**What you have to do**
Determine the number of lines below that contain the string "courses", and state only that number.

++++++++

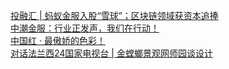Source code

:   
[投融汇 | 蚂蚁金服入股“雪球”；区块链领域获资本追捧](http://www.dianyue.me/archives/872/v1jrraxteahtk83a/)  
[中潮金服：行业正发声，我们在行动！](http://www.dianyue.me/archives/411/6zxc2smc6jfzi8xw/)  
[中国红 · 最傲娇的色彩！](http://www.dianyue.me/archives/586/n3ejqu7lrukooz3y/)  
[对话法兰西24国家电视台 | 金螳螂景观网师园谈设计](http://www.dianyue.me/archives/392/kt6kpxbczzurn9ns/)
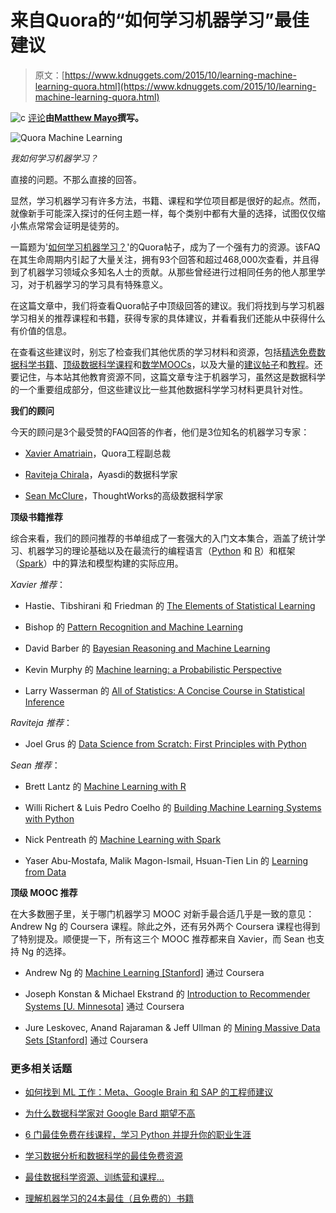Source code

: # 来自Quora的“如何学习机器学习”最佳建议

> 原文：[https://www.kdnuggets.com/2015/10/learning-machine-learning-quora.html](https://www.kdnuggets.com/2015/10/learning-machine-learning-quora.html)

![c](../Images/3d9c022da2d331bb56691a9617b91b90.png) [评论](/2015/10/learning-machine-learning-quora.html/2#comments)**由[Matthew Mayo](https://twitter.com/mattmayo13)撰写。**

![Quora Machine Learning](../Images/4489991b7ae47b0b71baaa01d965dc5a.png)

*我如何学习机器学习？*

直接的问题。不那么直接的回答。

显然，学习机器学习有许多方法，书籍、课程和学位项目都是很好的起点。然而，就像新手可能深入探讨的任何主题一样，每个类别中都有大量的选择，试图仅仅缩小焦点常常会证明是徒劳的。

一篇题为'[如何学习机器学习？](https://www.quora.com/How-do-I-learn-machine-learning-1)'的Quora帖子，成为了一个强有力的资源。该FAQ在其生命周期内引起了大量关注，拥有93个回答和超过468,000次查看，并且得到了机器学习领域众多知名人士的贡献。从那些曾经进行过相同任务的他人那里学习，对于机器学习的学习具有特殊意义。

在这篇文章中，我们将查看Quora帖子中顶级回答的建议。我们将找到与学习机器学习相关的推荐课程和书籍，获得专家的具体建议，并看看我们还能从中获得什么有价值的信息。

在查看这些建议时，别忘了检查我们其他优质的学习材料和资源，包括[精选免费数据科学书籍](/2015/09/free-data-science-books.html)、[顶级数据科学课程](/2015/09/top-20-data-science-moocs.html)和[数学MOOCs](/2015/09/15-math-mooc-data-science.html)，以及大量的[建议帖子](/2015/10/5-steps-learn-data-science.html)和[教程](/2015/10/top-reddit-machine-learning-september.html)。还要记住，与本站其他教育资源不同，这篇文章专注于机器学习，虽然这是数据科学的一个重要组成部分，但这些建议比一些其他数据科学学习材料更具针对性。

**我们的顾问**

今天的顾问是3个最受赞的FAQ回答的作者，他们是3位知名的机器学习专家：

+   [Xavier Amatriain](https://www.quora.com/Xavier-Amatriain)，Quora工程副总裁

+   [Raviteja Chirala](https://www.quora.com/Raviteja-Chirala)，Ayasdi的数据科学家

+   [Sean McClure](https://www.quora.com/Sean-McClure-3)，ThoughtWorks的高级数据科学家

**顶级书籍推荐**

综合来看，我们的顾问推荐的书单组成了一套强大的入门文本集合，涵盖了统计学习、机器学习的理论基础以及在最流行的编程语言（[Python](https://www.python.org/) 和 [R](https://www.r-project.org/)）和框架（[Spark](http://spark.apache.org/)）中的算法和模型构建的实际应用。

*Xavier 推荐*：

+   Hastie、Tibshirani 和 Friedman 的 [The Elements of Statistical Learning](http://statweb.stanford.edu/~tibs/ElemStatLearn/)

+   Bishop 的 [Pattern Recognition and Machine Learning](https://www.springer.com/us/book/9780387310732)

+   David Barber 的 [Bayesian Reasoning and Machine Learning](http://www.cambridge.org/us/academic/subjects/computer-science/pattern-recognition-and-machine-learning/bayesian-reasoning-and-machine-learning)

+   Kevin Murphy 的 [Machine learning: a Probabilistic Perspective](https://www.cs.ubc.ca/~murphyk/MLbook/)

+   Larry Wasserman 的 [All of Statistics: A Concise Course in Statistical Inference](http://www.springer.com/de/book/9780387402727)

*Raviteja 推荐*：

+   Joel Grus 的 [Data Science from Scratch: First Principles with Python](http://shop.oreilly.com/product/0636920033400.do)

*Sean 推荐*：

+   Brett Lantz 的 [Machine Learning with R](https://www.packtpub.com/big-data-and-business-intelligence/machine-learning-r)

+   Willi Richert & Luis Pedro Coelho 的 [Building Machine Learning Systems with Python](https://www.packtpub.com/big-data-and-business-intelligence/building-machine-learning-systems-python)

+   Nick Pentreath 的 [Machine Learning with Spark](https://www.packtpub.com/big-data-and-business-intelligence/machine-learning-spark)

+   Yaser Abu-Mostafa, Malik Magon-Ismail, Hsuan-Tien Lin 的 [Learning from Data](http://amlbook.com/)

**顶级 MOOC 推荐**

在大多数圈子里，关于哪门机器学习 MOOC 对新手最合适几乎是一致的意见：Andrew Ng 的 Coursera 课程。除此之外，还有另外两个 Coursera 课程也得到了特别提及。顺便提一下，所有这三个 MOOC 推荐都来自 Xavier，而 Sean 也支持 Ng 的选择。

+   Andrew Ng 的 [Machine Learning [Stanford]](https://www.coursera.org/learn/machine-learning) 通过 Coursera

+   Joseph Konstan & Michael Ekstrand 的 [Introduction to Recommender Systems [U. Minnesota]](https://www.coursera.org/learn/recommender-systems) 通过 Coursera

+   Jure Leskovec, Anand Rajaraman & Jeff Ullman 的 [Mining Massive Data Sets [Stanford]](https://www.coursera.org/course/mmds) 通过 Coursera

### 更多相关话题

+   [如何找到 ML 工作：Meta、Google Brain 和 SAP 的工程师建议](https://www.kdnuggets.com/2022/08/corise-land-ml-job-advice-engineers-meta-google-brain-sap.html)

+   [为什么数据科学家对 Google Bard 期望不高](https://www.kdnuggets.com/2023/02/data-scientists-expect-flawed-advice-google-bard.html)

+   [6 门最佳免费在线课程，学习 Python 并提升你的职业生涯](https://www.kdnuggets.com/2022/11/corise-6-best-free-online-courses-python-boost-career.html)

+   [学习数据分析和数据科学的最佳免费资源](https://www.kdnuggets.com/2024/03/365datascience-best-free-resources-learn-data-analysis-data-science)

+   [最佳数据科学资源、训练营和课程…](https://www.kdnuggets.com/2023/12/springboard-best-data-science-resources-bootcamp-courses-learn-data-science-new-year)

+   [理解机器学习的24本最佳（且免费的）书籍](https://www.kdnuggets.com/2020/03/24-best-free-books-understand-machine-learning.html)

++++++++

**Answer space**
2